*** Opening of EXERCISE INPUTS ***
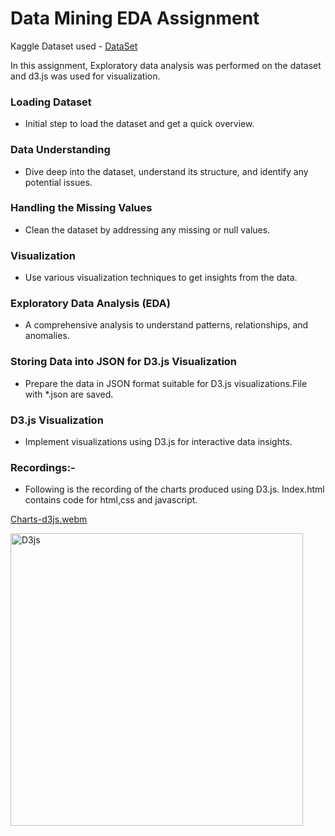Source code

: # Data Mining EDA Assignment

Kaggle Dataset used  - [DataSet](https://www.kaggle.com/datasets/rajyellow46/wine-quality) 

In this assignment, Exploratory data analysis was performed on the dataset and d3.js was used for visualization.

### Loading Dataset
* Initial step to load the dataset and get a quick overview.

### Data Understanding
* Dive deep into the dataset, understand its structure, and identify any potential issues.

### Handling the Missing Values
* Clean the dataset by addressing any missing or null values.

### Visualization
* Use various visualization techniques to get insights from the data.

### Exploratory Data Analysis (EDA)
* A comprehensive analysis to understand patterns, relationships, and anomalies.

### Storing Data into JSON for D3.js Visualization
* Prepare the data in JSON format suitable for D3.js visualizations.File with *.json are saved.

### D3.js Visualization
* Implement visualizations using D3.js for interactive data insights. 

### Recordings:-
* Following is the recording of the charts produced using D3.js. Index.html contains code for html,css and javascript.

[Charts-d3js.webm](https://github.com/omkarnagarkar55/CMPE-255---Data-Mining-Assignments/assets/60735358/aa73e024-52fc-4e64-9181-c752de7716e4)


<img width="468" alt="D3js" src="https://github.com/omkarnagarkar55/CMPE-255---Data-Mining-Assignments/assets/60735358/1cf77cb5-e9ec-405f-8273-76591b27c7d4">














  

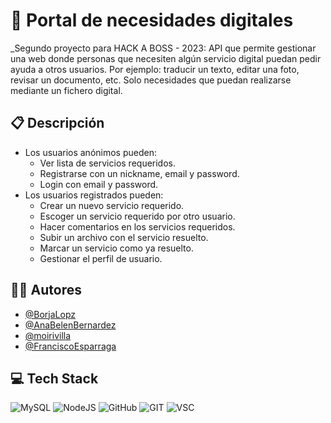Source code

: # 🧩 Portal de necesidades digitales
_Segundo proyecto para HACK A BOSS - 2023: API que permite gestionar una web donde personas que necesiten algún servicio digital puedan pedir ayuda a otros usuarios. Por ejemplo: traducir un texto, editar una foto, revisar un documento, etc. Solo necesidades que puedan realizarse mediante un fichero digital.
## 📋 Descripción
* Los usuarios anónimos pueden:
  - Ver lista de servicios requeridos.
  - Registrarse con un nickname, email y password.
  - Login con email y password.
* Los usuarios registrados pueden:
  - Crear un nuevo servicio requerido.
  - Escoger un servicio requerido por otro usuario.
  - Hacer comentarios en los servicios requeridos.
  - Subir un archivo con el servicio resuelto.
  - Marcar un servicio como ya resuelto.
  - Gestionar el perfil de usuario.

## 👩‍💻 Autores
* [@BorjaLopz](https://github.com/BorjaLopz)
* [@AnaBelenBernardez](https://github.com/AnaBelenBernardez)
* [@moirivilla](https://github.com/moirivilla)
* [@FranciscoEsparraga](https://github.com/FranciscoEsparraga)

## 💻 Tech Stack
![MySQL](https://img.shields.io/badge/MySQL-005C84?style=for-the-badge&logo=mysql&logoColor=white)
![NodeJS](https://img.shields.io/badge/Node.js-43853D?style=for-the-badge&logo=node.js&logoColor=white)
![GitHub](https://img.shields.io/badge/GitHub-100000?style=for-the-badge&logo=github&logoColor=white)
![GIT](https://img.shields.io/badge/GIT-E44C30?style=for-the-badge&logo=git&logoColor=white)
![VSC](https://img.shields.io/badge/Visual_Studio_Code-0078D4?style=for-the-badge&logo=visual%20studio%20code&logoColor=white)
*** Close of EXERCISE INPUTS ***
-- HOW TO COMPLETE THIS TASK --
Which of the lines above hold the string "using"? Pick each of them out.

-- WRITTEN REPLY --
* Implement visualizations using D3.js for interactive data insights. 
* Following is the recording of the charts produced using D3.js. Index.html contains code for html,css and javascript.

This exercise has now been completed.